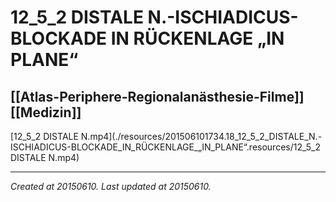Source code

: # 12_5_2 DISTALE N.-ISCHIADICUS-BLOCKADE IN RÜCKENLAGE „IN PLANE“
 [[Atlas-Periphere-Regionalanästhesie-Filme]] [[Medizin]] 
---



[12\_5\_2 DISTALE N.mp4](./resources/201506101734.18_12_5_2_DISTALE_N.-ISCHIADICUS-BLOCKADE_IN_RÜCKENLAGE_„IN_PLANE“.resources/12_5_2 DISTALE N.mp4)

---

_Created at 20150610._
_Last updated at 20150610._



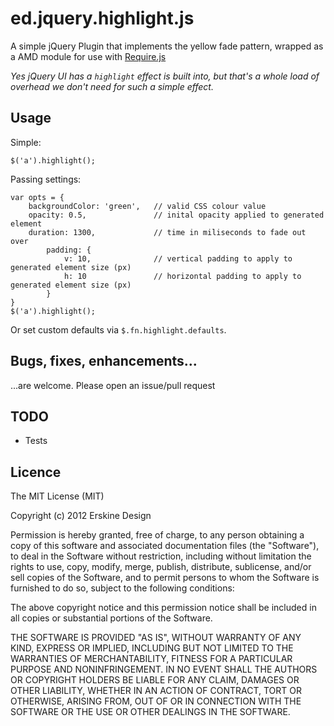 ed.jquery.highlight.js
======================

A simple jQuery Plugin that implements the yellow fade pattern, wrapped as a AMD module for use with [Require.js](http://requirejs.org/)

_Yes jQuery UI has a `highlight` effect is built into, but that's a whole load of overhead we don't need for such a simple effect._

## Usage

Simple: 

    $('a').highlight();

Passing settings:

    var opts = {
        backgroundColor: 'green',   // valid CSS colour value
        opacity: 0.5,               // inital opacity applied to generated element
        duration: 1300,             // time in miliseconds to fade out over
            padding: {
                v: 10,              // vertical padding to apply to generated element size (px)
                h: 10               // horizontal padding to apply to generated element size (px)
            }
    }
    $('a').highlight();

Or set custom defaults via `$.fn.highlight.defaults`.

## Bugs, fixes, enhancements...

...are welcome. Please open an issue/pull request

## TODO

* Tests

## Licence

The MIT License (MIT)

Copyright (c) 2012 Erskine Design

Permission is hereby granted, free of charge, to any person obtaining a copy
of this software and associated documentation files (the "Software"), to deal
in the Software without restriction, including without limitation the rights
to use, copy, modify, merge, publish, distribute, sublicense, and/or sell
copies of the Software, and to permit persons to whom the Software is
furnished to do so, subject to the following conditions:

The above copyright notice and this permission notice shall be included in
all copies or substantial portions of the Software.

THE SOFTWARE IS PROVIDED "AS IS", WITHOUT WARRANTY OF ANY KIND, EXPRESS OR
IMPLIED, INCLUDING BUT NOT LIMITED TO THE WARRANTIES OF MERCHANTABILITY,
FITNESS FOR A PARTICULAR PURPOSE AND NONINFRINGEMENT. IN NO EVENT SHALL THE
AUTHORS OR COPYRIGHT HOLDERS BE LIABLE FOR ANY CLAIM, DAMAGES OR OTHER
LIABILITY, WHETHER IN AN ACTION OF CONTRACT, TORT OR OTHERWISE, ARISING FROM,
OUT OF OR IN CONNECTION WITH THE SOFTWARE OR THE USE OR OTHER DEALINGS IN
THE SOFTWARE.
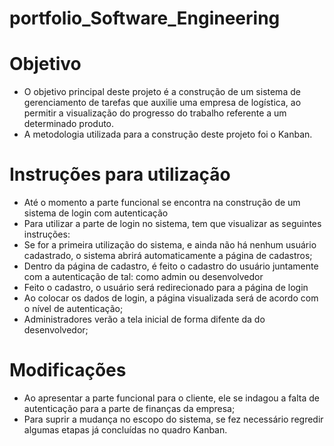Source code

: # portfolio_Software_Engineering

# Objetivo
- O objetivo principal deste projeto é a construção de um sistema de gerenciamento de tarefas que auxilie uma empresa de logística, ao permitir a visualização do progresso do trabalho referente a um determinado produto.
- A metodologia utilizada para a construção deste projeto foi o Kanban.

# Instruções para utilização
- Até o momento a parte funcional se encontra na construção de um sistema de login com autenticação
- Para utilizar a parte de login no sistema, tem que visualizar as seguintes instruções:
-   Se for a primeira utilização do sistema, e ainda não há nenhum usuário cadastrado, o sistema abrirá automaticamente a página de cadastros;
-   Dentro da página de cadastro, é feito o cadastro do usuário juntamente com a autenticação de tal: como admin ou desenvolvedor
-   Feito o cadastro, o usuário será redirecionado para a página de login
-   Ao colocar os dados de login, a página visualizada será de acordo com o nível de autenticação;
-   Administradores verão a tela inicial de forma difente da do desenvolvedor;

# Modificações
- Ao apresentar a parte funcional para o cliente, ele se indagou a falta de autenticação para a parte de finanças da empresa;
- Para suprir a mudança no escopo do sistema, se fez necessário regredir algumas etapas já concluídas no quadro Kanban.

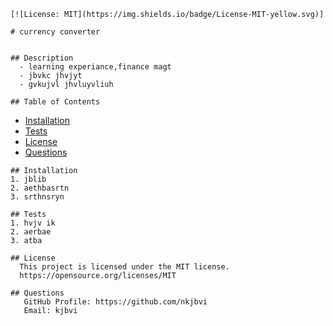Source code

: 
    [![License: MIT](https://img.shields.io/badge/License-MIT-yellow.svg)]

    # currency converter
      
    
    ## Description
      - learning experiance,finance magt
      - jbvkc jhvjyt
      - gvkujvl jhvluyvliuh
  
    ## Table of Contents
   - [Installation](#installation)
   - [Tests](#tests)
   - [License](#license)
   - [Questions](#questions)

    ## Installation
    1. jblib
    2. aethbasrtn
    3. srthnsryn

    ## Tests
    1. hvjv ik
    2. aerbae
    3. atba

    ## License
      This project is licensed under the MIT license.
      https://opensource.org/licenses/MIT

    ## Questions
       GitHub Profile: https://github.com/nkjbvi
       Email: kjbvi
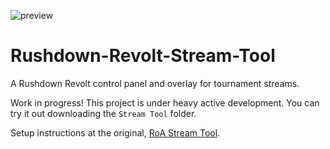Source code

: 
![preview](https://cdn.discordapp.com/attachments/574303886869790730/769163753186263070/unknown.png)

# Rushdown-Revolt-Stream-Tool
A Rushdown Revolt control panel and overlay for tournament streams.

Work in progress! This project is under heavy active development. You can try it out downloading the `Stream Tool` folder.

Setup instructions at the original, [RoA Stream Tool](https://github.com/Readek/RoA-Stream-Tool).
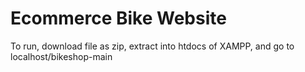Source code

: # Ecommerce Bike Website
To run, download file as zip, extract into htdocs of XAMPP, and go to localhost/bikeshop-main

━━━

▶ ASSIGNMENT:
Pictures are not part of the copy; output everything else in the records exactly.

▶ ANSWER TO THIS TASK:
Source code

: # 12_5_2 DISTALE N.-ISCHIADICUS-BLOCKADE IN RÜCKENLAGE „IN PLANE“
 [[Atlas-Periphere-Regionalanästhesie-Filme]] [[Medizin]] 
---



[12\_5\_2 DISTALE N.mp4](./resources/201506101734.18_12_5_2_DISTALE_N.-ISCHIADICUS-BLOCKADE_IN_RÜCKENLAGE_„IN_PLANE“.resources/12_5_2 DISTALE N.mp4)

---

_Created at 20150610._
_Last updated at 20150610._



 ed.jquery.highlight.js
======================

A simple jQuery Plugin that implements the yellow fade pattern, wrapped as a AMD module for use with [Require.js](http://requirejs.org/)

_Yes jQuery UI has a `highlight` effect is built into, but that's a whole load of overhead we don't need for such a simple effect._

## Usage

Simple: 

    $('a').highlight();

Passing settings:

    var opts = {
        backgroundColor: 'green',   // valid CSS colour value
        opacity: 0.5,               // inital opacity applied to generated element
        duration: 1300,             // time in miliseconds to fade out over
            padding: {
                v: 10,              // vertical padding to apply to generated element size (px)
                h: 10               // horizontal padding to apply to generated element size (px)
            }
    }
    $('a').highlight();

Or set custom defaults via `$.fn.highlight.defaults`.

## Bugs, fixes, enhancements...

...are welcome. Please open an issue/pull request

## TODO

* Tests

## Licence

The MIT License (MIT)

Copyright (c) 2012 Erskine Design

Permission is hereby granted, free of charge, to any person obtaining a copy
of this software and associated documentation files (the "Software"), to deal
in the Software without restriction, including without limitation the rights
to use, copy, modify, merge, publish, distribute, sublicense, and/or sell
copies of the Software, and to permit persons to whom the Software is
furnished to do so, subject to the following conditions:

The above copyright notice and this permission notice shall be included in
all copies or substantial portions of the Software.

THE SOFTWARE IS PROVIDED "AS IS", WITHOUT WARRANTY OF ANY KIND, EXPRESS OR
IMPLIED, INCLUDING BUT NOT LIMITED TO THE WARRANTIES OF MERCHANTABILITY,
FITNESS FOR A PARTICULAR PURPOSE AND NONINFRINGEMENT. IN NO EVENT SHALL THE
AUTHORS OR COPYRIGHT HOLDERS BE LIABLE FOR ANY CLAIM, DAMAGES OR OTHER
LIABILITY, WHETHER IN AN ACTION OF CONTRACT, TORT OR OTHERWISE, ARISING FROM,
OUT OF OR IN CONNECTION WITH THE SOFTWARE OR THE USE OR OTHER DEALINGS IN
THE SOFTWARE.
Source code

: # portfolio_Software_Engineering

# Objetivo
- O objetivo principal deste projeto é a construção de um sistema de gerenciamento de tarefas que auxilie uma empresa de logística, ao permitir a visualização do progresso do trabalho referente a um determinado produto.
- A metodologia utilizada para a construção deste projeto foi o Kanban.

# Instruções para utilização
- Até o momento a parte funcional se encontra na construção de um sistema de login com autenticação
- Para utilizar a parte de login no sistema, tem que visualizar as seguintes instruções:
-   Se for a primeira utilização do sistema, e ainda não há nenhum usuário cadastrado, o sistema abrirá automaticamente a página de cadastros;
-   Dentro da página de cadastro, é feito o cadastro do usuário juntamente com a autenticação de tal: como admin ou desenvolvedor
-   Feito o cadastro, o usuário será redirecionado para a página de login
-   Ao colocar os dados de login, a página visualizada será de acordo com o nível de autenticação;
-   Administradores verão a tela inicial de forma difente da do desenvolvedor;

# Modificações
- Ao apresentar a parte funcional para o cliente, ele se indagou a falta de autenticação para a parte de finanças da empresa;
- Para suprir a mudança no escopo do sistema, se fez necessário regredir algumas etapas já concluídas no quadro Kanban.

Source code

: 
    [![License: MIT](https://img.shields.io/badge/License-MIT-yellow.svg)]

    # currency converter
      
    
    ## Description
      - learning experiance,finance magt
      - jbvkc jhvjyt
      - gvkujvl jhvluyvliuh
  
    ## Table of Contents
   - [Installation](#installation)
   - [Tests](#tests)
   - [License](#license)
   - [Questions](#questions)

    ## Installation
    1. jblib
    2. aethbasrtn
    3. srthnsryn

    ## Tests
    1. hvjv ik
    2. aerbae
    3. atba

    ## License
      This project is licensed under the MIT license.
      https://opensource.org/licenses/MIT

    ## Questions
       GitHub Profile: https://github.com/nkjbvi
       Email: kjbvi
Source code

: 
![preview](https://cdn.discordapp.com/attachments/574303886869790730/769163753186263070/unknown.png)

# Rushdown-Revolt-Stream-Tool
A Rushdown Revolt control panel and overlay for tournament streams.

Work in progress! This project is under heavy active development. You can try it out downloading the `Stream Tool` folder.

Setup instructions at the original, [RoA Stream Tool](https://github.com/Readek/RoA-Stream-Tool).
Source code

: # Ecommerce Bike Website
To run, download file as zip, extract into htdocs of XAMPP, and go to localhost/bikeshop-main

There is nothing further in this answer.